Nei locali del Markk, il museo di Amburgo, inoltre, è conservata anche la vasta collezione etnografica sarda di Arthur Byhan (1872-1942), etnologo e curatore dello stesso museo, composta da ben 768 oggetti acquistati durante i suoi due viaggi in Sardegna del 1926, nell’Oristanese, nel Nuorese e nel Sassarese, e nota in parte soltanto ad alcuni specialisti grazie ad un articolo scientifico, “Überlebsel bei den Sarden”, pubblicato al suo rientro in Germania.
«L’artigianato sardo è particolarmente ricco e di gran qualità» scrive Sabine Enders nella dettagliata prefazione al volume bilingue italiano-tedesco di Arthur Byhan e Julius Konietzko, “La collezione sarda / Die sardische Sammlung”, pubblicato qualche mese fa con il sostegno dalla Fondazione di Sardegna. Curato dalla stessa Enders e da Giovanni Masala Dessì (che firma anche la traduzione e le schede biografiche), il volume (il 19° delle edizioni Sardìnnia di Stuttgart) verrà presto presentato ad Amburgo, sia nel Circolo degli emigrati sardi “Su nuraghe” sia nel Museo etnografico, il Markk, appunto, il Museum am rothenbaum world cultures and arts.
«Benché fino all’inizio del ventesimo secolo – spiega ancora Enders – la Sardegna fosse poco conosciuta in Europa, era tuttavia considerata dagli studiosi particolarmente interessante in quanto depositaria di una delle più antiche culture del bacino del Mediterraneo, soprattutto nel campo dell’artigianato e degli oggetti della cultura materiale». Lo testimoniano le cento fotografie a colori selezionate che fanno il corpus di questo libro. Cento immagini di altrettanti oggetti conservati nei due musei tedeschi e in quello svizzero.
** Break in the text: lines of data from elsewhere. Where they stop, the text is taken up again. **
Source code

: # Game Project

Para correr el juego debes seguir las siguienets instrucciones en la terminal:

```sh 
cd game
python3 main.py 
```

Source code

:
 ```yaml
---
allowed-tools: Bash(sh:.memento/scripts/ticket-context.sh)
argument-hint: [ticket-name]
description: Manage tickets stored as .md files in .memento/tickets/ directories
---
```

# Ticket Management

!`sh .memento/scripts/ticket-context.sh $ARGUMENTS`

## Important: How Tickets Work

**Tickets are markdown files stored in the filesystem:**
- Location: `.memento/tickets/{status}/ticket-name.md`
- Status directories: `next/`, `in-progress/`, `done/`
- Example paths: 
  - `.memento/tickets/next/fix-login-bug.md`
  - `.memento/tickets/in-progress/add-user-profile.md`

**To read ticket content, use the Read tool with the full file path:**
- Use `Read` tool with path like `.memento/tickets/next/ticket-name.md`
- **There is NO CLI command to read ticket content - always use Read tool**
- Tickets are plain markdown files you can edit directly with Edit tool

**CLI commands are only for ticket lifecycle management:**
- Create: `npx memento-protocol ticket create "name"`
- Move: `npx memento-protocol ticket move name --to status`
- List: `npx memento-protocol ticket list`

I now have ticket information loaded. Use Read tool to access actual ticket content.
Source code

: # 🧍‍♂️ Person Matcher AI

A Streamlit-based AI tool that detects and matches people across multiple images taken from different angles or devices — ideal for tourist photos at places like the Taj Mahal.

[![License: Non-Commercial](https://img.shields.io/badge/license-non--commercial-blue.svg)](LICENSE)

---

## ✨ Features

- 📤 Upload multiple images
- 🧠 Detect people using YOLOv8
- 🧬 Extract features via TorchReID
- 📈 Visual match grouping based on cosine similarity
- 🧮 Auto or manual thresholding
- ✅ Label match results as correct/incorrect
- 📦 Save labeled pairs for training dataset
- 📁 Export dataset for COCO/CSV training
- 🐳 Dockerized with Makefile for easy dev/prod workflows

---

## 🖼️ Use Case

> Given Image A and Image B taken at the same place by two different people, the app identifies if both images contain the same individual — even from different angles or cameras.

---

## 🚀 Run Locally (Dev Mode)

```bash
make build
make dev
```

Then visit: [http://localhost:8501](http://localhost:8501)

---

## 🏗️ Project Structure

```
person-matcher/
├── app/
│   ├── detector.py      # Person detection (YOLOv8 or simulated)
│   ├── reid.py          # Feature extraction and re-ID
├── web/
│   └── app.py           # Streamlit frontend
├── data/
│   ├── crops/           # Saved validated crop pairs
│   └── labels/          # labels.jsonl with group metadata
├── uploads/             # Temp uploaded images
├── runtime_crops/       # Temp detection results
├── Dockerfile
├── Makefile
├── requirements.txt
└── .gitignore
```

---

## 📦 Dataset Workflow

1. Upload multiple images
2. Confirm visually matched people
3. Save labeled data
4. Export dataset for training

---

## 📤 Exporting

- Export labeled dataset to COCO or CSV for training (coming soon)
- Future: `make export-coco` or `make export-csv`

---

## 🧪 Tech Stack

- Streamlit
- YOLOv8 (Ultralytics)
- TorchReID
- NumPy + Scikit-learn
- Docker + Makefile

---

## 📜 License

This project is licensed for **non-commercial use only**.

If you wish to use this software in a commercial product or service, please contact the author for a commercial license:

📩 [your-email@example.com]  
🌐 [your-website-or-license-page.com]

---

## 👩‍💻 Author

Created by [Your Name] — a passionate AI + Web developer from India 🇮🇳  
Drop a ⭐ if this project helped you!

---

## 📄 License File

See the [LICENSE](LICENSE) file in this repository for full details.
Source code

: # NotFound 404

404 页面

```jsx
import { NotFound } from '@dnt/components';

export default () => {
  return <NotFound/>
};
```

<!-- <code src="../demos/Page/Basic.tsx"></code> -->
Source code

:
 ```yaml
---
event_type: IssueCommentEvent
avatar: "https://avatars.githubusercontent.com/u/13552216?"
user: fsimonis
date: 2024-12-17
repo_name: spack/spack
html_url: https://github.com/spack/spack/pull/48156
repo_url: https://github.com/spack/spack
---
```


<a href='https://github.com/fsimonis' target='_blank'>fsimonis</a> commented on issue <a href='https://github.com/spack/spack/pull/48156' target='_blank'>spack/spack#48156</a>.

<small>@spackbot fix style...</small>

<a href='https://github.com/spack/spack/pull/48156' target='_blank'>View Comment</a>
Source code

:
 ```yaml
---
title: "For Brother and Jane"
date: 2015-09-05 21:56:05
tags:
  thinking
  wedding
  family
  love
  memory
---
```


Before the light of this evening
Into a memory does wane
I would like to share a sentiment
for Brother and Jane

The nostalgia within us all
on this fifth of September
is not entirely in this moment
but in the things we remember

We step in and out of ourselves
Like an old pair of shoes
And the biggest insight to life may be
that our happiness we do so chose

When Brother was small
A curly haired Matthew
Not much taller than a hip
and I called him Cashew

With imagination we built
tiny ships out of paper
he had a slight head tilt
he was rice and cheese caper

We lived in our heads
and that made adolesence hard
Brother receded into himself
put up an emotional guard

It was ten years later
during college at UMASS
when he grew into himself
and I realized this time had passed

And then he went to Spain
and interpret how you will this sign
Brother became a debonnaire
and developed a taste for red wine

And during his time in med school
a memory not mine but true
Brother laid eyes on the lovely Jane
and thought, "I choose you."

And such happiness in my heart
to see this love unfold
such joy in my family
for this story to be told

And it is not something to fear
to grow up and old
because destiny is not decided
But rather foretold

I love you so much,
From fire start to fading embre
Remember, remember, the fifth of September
Dai cesti di giunco di Nuoro, Quartu Sant’Elena e Uras ai cesti di asfodelo di Ollolai, da una conocchia di Aritzo a un sonazu di Tonara, da una borraccia a un bicchiere di corno, da un bariletto a una turuddedda, dalle terrecotte al bisso e alle bisacce, dagli amuleti alle daghe, fino a un raro esemplare di fassone, la piccola imbarcazione realizzata con fascioni di fieno palustre tipica di Cabras. Da un paese all’altro, insomma, da una subregione all’altra, passando per Oristano, Desulo, Sinnai. La Sardegna c’è tutta, il percorso va dal Capo di sotto al Capo di sopra, da oriente a occidente. Il viaggio è arricchito da 46 tavole del catalogo fotografico che documenta un complesso di 462 oggetti: è l’inedita collezione privata di Julius Konietzko andata perduta in seguito al bombardamento di Amburgo del 1943. Un patrimonio nel patrimonio.